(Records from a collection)
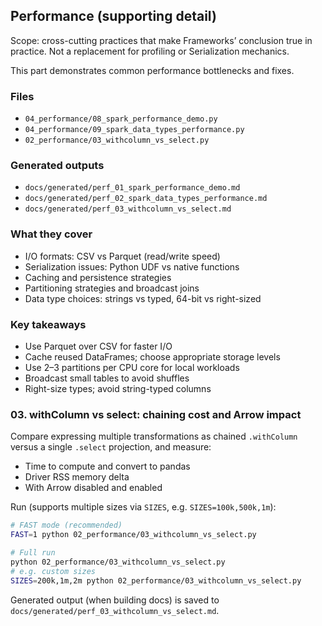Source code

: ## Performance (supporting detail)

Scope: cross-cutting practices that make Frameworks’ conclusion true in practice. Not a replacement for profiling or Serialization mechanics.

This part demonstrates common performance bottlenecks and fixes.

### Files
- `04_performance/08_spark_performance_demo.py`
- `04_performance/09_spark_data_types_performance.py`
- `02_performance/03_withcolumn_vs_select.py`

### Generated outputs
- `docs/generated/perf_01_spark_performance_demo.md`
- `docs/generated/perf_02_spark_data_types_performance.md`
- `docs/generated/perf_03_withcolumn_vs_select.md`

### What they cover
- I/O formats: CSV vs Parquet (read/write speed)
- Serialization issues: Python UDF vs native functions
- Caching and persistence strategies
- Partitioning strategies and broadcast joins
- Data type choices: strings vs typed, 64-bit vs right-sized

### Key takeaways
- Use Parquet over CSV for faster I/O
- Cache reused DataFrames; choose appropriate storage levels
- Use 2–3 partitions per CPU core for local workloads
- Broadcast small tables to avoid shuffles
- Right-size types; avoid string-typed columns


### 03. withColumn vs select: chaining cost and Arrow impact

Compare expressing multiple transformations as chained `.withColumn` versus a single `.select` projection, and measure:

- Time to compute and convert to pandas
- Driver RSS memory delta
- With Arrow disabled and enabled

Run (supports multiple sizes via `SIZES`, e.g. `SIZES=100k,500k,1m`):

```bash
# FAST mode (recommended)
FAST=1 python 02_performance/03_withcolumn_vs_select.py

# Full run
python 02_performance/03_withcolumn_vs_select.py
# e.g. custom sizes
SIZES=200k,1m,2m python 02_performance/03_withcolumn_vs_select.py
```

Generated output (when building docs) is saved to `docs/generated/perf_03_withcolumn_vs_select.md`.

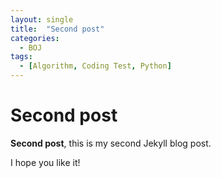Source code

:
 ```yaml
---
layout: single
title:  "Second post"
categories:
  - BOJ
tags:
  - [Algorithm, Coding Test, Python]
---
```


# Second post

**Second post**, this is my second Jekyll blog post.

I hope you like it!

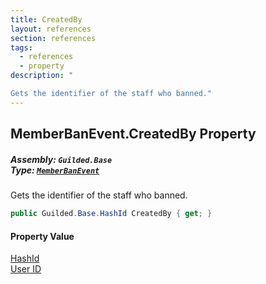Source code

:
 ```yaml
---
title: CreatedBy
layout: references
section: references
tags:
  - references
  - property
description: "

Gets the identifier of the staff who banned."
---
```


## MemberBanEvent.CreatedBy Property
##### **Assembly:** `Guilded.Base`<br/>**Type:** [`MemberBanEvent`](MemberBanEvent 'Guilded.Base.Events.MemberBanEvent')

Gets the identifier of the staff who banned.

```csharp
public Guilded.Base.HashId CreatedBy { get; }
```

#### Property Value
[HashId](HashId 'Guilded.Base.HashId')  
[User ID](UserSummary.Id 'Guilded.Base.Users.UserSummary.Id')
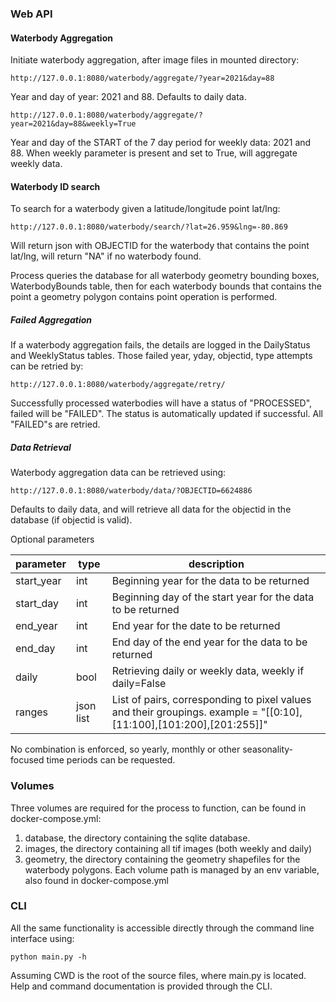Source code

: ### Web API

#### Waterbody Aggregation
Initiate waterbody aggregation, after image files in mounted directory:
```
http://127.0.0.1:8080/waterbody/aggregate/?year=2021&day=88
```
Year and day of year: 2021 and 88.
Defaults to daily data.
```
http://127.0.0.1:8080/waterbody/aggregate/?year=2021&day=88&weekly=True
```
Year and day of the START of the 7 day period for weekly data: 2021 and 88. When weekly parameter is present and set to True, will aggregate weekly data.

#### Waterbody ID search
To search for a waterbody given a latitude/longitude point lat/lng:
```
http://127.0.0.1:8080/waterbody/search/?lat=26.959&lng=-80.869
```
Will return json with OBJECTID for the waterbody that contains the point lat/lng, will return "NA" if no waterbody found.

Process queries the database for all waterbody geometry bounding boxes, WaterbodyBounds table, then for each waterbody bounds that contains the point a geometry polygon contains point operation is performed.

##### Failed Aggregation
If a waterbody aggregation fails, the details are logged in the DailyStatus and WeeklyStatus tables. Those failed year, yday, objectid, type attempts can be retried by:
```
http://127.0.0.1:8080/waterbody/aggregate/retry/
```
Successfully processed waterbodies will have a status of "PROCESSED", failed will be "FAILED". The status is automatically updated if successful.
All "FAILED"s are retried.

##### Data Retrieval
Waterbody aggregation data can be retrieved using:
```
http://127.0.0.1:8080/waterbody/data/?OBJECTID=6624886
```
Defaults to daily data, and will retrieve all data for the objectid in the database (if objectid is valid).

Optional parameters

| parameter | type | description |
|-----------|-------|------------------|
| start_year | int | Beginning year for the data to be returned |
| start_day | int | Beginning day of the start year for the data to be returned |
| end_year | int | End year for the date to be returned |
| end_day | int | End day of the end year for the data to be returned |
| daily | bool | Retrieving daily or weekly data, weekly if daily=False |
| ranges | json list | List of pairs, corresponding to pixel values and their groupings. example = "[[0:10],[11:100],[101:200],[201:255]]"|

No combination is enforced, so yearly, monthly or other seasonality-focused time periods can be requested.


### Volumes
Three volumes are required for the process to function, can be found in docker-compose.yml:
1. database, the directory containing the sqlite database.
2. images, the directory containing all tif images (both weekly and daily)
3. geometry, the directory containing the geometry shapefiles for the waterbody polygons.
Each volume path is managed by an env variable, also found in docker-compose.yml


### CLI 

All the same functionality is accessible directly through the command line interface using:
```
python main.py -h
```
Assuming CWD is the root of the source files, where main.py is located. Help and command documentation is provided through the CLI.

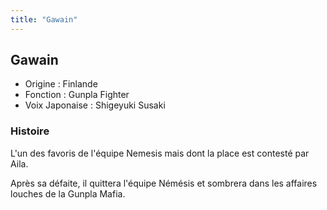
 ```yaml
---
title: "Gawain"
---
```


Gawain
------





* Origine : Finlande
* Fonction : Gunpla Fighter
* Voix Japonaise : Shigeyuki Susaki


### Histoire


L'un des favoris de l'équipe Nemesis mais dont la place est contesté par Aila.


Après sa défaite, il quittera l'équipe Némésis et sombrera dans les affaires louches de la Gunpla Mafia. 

AIM OF THE TASK » Identify every line above with the string "retried" in it. Copy those lines.

EXERCISE SOLUTION »
If a waterbody aggregation fails, the details are logged in the DailyStatus and WeeklyStatus tables. Those failed year, yday, objectid, type attempts can be retried by:
All "FAILED"s are retried.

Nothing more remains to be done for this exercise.